§ **Exercise**
Lines in the entries below where the word "Invalid" shows up should each be copied.

[Saved entries]
== == ==
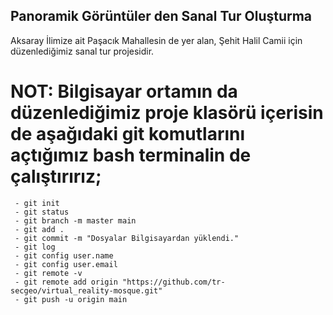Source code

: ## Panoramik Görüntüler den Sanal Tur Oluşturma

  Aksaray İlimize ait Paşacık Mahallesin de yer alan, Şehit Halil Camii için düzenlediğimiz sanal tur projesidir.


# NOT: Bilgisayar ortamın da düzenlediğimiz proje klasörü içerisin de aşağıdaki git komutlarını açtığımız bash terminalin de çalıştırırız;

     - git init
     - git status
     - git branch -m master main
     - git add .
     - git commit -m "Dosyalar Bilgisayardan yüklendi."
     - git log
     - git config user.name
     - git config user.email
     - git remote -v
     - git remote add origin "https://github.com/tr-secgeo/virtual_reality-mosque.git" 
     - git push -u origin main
== == ==
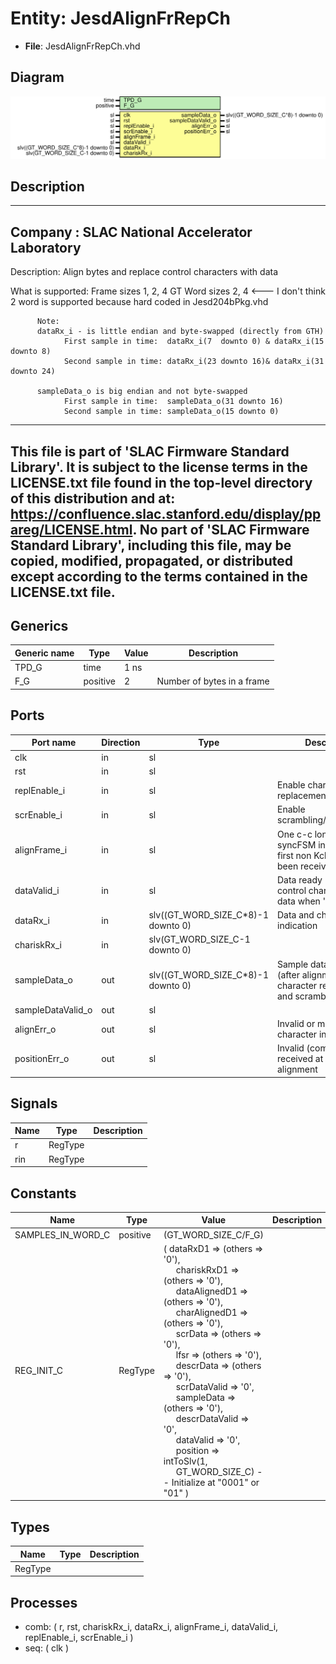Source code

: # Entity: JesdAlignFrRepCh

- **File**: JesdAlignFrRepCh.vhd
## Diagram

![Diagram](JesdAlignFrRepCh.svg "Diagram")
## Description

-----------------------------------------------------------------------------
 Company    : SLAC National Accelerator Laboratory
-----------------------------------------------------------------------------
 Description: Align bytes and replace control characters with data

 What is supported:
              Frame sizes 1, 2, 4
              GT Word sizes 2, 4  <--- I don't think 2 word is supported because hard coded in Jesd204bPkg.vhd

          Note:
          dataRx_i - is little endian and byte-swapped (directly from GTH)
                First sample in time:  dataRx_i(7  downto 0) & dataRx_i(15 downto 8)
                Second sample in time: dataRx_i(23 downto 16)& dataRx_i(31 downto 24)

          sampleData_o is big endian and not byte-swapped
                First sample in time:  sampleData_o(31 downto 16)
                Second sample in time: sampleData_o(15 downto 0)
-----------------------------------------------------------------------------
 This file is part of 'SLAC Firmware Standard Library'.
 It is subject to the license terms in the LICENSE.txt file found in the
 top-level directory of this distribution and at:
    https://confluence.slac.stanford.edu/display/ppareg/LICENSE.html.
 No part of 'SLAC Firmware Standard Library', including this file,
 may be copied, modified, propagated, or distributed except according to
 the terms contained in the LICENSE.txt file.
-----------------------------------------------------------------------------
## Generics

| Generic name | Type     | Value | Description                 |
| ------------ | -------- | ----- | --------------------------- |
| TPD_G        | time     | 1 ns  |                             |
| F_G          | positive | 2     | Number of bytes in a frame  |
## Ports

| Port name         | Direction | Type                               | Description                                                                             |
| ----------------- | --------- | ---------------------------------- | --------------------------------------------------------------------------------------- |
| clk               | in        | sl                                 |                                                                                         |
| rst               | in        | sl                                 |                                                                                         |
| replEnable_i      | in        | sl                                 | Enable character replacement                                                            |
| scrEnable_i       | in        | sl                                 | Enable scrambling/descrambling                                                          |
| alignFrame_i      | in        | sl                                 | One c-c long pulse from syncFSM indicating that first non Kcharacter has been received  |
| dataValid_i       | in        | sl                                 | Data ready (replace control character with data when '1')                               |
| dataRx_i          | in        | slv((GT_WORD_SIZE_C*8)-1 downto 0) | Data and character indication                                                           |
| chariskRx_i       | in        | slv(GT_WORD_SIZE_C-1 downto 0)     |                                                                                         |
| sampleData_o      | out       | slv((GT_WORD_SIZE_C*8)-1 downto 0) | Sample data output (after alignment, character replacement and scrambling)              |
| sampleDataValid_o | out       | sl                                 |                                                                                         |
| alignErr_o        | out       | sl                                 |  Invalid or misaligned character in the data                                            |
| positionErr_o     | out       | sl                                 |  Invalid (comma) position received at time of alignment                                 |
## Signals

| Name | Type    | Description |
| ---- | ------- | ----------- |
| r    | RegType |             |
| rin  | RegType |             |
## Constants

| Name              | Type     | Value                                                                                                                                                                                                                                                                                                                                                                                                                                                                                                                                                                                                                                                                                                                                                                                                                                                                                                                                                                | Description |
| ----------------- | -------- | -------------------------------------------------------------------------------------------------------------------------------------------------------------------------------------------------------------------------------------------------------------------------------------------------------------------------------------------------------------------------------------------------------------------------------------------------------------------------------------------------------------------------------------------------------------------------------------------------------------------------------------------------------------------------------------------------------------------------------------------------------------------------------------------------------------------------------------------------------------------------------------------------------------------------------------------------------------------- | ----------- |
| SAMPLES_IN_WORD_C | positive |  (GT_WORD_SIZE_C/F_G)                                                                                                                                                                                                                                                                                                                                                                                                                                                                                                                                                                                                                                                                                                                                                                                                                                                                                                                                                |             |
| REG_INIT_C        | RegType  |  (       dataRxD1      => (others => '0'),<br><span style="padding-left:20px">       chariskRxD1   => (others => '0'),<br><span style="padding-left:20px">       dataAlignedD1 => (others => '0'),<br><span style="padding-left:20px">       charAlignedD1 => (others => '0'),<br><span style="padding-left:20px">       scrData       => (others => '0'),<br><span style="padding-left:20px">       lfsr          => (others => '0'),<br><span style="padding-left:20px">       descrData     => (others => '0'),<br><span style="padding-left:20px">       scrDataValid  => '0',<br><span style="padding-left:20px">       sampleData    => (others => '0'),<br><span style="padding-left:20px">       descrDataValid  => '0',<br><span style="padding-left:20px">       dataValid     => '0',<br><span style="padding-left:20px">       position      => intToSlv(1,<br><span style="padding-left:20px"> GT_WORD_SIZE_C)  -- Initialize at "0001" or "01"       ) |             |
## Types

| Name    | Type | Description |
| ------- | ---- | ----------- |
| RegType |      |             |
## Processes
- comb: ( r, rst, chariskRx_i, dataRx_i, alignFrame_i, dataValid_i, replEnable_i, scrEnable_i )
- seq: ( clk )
== == ==
§ **Solved problem**
| alignErr_o        | out       | sl                                 |  Invalid or misaligned character in the data                                            |
| positionErr_o     | out       | sl                                 |  Invalid (comma) position received at time of alignment                                 |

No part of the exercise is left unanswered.